BRIANNA KEILAR, CNN ANCHOR: Over the weekend, top administration officials doubled down on upcoming tariffs on imported steel and aluminum and warned that even America's closest allies won't be spared.

This morning, the prospect of a presidential reprieve is dangled via Twitter, "We have large trade deficits with Mexico and Canada. NAFTA, which is under renegotiation right now, has been a bad deal for USA, massive relocation of companies and jobs. Tariffs on steel and aluminum will only come off if new and fair NAFTA agreement is signed.

Also, Canada must treat our farmers much better, highly restrictive. Mexico must do much more on stopping drugs from pouring into the U.S. They have not done what needs to be done. Millions of people addicted and dying." The latest mixed message unlikely to tamp down the concerns of allies and even fellow Republicans.

CNN's Kaitlan Collins is live for us at the White House. So, Kaitlan, any clarity from officials over there about the president's latest tweets?

KAITLAN COLLINS, CNN WHITE HOUSE REPORTER: Not yet, Brianna. Another Twitter post we are seeing, another proposal made here with very few details. And this is certainly something that would be very significant, especially for Canada, which is one of the number one exporters of steel and aluminum to the United States.

And a few mixed messages actually coming with this tweet because around the same time that the president posted this tweet, his trade adviser, one of the chief architects of these tariff proposals was on another network saying something a little different.

(BEGIN VIDEO CLIP)

PETER NAVARRO, DIRECTOR, OFFICE OF TRADE AND MANUFACTURING POLICY: I understand if we get a great NAFTA agreement, and Ambassador Lighthizer is trying to do that. That would be a great thing for the American people. At this point in time, 25 percent on steel, 10 percent on aluminum, no country exclusions, firm line in the sand.

(END VIDEO CLIP)

COLLINS: So, there you see Peter Navarro saying it is a firm line in the sand and as far as a formal announcement, they say that we're supposed to expect that later this week but next week at the latest here -- Brianna.

KEILAR: And next hour the Israeli Prime Minister Benjamin Netanyahu arrives at the White House. Tell us about this meeting.

COLLINS: Yes. They are arriving. Of course, you'll see Netanyahu likely tout the United States decision to recognize Jerusalem as the capital of Israel, move the embassy from Tel Aviv to Jerusalem, something that has been really big for the prime minister here.

But one thing you likely will not hear these two men talk about when they're not taking questions from the press is how they're both actually facing scandals here.
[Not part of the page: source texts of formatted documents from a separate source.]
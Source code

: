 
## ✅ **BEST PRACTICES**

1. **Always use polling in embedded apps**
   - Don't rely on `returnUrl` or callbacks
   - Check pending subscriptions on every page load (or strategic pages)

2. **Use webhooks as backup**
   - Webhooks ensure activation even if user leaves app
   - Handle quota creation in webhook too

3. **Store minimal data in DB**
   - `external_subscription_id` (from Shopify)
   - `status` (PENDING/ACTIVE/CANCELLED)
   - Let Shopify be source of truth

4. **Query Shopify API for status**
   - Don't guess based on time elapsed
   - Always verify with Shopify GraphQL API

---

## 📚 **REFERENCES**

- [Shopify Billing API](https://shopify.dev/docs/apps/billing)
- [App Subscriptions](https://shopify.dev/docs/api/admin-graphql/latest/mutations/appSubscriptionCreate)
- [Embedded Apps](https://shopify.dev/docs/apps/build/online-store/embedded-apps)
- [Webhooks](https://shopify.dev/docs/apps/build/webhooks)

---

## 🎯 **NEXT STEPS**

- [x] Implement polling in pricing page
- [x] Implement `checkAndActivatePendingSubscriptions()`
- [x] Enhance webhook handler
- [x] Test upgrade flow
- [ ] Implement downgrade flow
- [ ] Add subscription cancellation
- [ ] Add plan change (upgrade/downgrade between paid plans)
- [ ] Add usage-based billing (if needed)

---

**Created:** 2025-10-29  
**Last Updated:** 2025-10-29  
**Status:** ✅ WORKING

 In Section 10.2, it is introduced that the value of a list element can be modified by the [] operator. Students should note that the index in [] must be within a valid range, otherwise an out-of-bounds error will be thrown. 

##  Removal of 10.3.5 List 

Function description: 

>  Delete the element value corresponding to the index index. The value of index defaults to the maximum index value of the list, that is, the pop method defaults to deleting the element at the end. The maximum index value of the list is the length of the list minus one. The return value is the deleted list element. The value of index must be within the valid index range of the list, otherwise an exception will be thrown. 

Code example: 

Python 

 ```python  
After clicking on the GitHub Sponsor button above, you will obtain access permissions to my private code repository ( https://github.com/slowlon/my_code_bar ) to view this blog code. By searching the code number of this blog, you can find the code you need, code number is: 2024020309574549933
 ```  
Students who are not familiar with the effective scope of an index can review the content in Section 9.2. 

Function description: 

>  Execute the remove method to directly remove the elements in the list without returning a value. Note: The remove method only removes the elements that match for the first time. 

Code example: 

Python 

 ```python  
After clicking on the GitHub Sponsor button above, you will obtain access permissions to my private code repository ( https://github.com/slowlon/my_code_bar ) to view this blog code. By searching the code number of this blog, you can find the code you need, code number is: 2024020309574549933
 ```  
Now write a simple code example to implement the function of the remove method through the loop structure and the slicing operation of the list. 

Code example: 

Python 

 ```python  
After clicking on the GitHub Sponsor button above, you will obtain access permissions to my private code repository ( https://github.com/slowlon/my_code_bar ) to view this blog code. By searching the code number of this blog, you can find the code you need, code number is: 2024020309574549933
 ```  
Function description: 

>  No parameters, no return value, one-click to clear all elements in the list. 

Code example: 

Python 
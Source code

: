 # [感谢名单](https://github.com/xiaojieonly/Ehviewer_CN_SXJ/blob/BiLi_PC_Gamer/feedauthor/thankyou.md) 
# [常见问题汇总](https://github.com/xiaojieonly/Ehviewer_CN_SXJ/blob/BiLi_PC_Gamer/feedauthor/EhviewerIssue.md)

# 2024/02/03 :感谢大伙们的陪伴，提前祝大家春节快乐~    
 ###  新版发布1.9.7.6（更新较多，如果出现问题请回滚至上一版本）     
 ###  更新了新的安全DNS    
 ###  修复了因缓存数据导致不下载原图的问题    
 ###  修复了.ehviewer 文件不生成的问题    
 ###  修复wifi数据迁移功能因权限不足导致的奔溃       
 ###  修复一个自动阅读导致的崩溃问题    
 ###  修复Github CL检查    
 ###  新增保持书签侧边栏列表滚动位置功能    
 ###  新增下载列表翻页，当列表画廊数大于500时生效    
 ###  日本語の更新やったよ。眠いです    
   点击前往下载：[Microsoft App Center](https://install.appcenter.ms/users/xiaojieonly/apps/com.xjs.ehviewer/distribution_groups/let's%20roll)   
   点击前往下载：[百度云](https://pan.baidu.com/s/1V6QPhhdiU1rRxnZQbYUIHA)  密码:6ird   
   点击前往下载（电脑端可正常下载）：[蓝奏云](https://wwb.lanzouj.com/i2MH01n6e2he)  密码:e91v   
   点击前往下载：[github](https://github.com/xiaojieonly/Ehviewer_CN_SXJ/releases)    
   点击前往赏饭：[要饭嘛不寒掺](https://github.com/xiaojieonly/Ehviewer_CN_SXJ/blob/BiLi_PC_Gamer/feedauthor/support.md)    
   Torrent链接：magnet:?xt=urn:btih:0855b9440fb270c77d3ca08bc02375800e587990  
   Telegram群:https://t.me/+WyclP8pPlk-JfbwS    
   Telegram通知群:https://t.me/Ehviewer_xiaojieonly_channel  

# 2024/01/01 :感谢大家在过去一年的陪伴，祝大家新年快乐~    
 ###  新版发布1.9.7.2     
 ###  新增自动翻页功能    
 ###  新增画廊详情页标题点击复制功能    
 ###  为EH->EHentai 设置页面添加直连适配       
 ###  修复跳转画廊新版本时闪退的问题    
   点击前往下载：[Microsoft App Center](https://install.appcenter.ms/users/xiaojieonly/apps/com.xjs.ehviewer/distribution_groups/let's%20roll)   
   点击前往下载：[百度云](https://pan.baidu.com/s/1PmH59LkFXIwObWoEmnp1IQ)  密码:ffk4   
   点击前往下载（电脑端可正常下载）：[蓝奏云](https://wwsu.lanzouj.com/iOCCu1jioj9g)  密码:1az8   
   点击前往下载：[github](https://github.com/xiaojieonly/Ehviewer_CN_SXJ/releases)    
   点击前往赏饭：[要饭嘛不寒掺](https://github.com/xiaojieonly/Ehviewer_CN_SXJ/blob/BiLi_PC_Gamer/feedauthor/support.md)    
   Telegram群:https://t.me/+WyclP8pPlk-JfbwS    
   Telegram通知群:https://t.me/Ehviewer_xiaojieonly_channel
The president with the investigation into Russia, and whether or not Trump officials colluded with Russia, of course, he's not personally accused of any wrongdoing.

But Netanyahu is also facing a scandal of his own as he's been accused by the Israeli police of bribery, breach, breach of trust and fraud as well. So, all of those things going on here today.

We do have some clarity on who will be in that meeting, and the White House is now saying that Jared Kushner, the senior adviser and the president's son-in-law will attend, will participate in those meetings today, with Prime Minister Netanyahu.

To what extent we do not know because, of course, Brianna, as you know, Jared Kushner was stripped of his top-secret security clearance, just last week. So, that has been the question on everyone's mind. This is certainly the first high profile visit that has included Kushner since he was stripped of that security clearance -- Brianna.

KEILAR: It will be very interesting. Kaitlan Collins live for us at the White House. Thank you so much.

I want to bring in our panel to discuss this. We have CNN senior political analyst, Mark Preston, CNN political reporter, Rebecca Berg, and David Sanger, a CNN political and national security analyst as well as national security correspondent for "The New York Times."

So, you have, David, the president now dangling this possibility of removing this tariff to gain leverage over Canada and Mexico when it comes to NAFTA renegotiations. Is that something that can work?

DAVID SANGER, CNN POLITICAL AND NATIONAL SECURITY ANALYST: Well, it might work in the broad sense. But what you have here is a president who is used to negotiating on buildings, real estate, doing what he did at times quite successfully then, when is bringing in all kinds of extraneous issues.

So, NAFTA is, of course, a free trade agreement within -- within North America. Steel and these tariffs, if he puts them on, would apply to far more than to Canada and Mexico, as you heard there are no exemptions being discussed today.

So, you have all of these other countries that deal with steel and aluminum to the United States that have no role in the NAFTA negotiation, no particular interest in the NAFTA negotiation, who suddenly has been wrapped up of you believe the president's tweet today in the outcome of the negotiation over which they have no control.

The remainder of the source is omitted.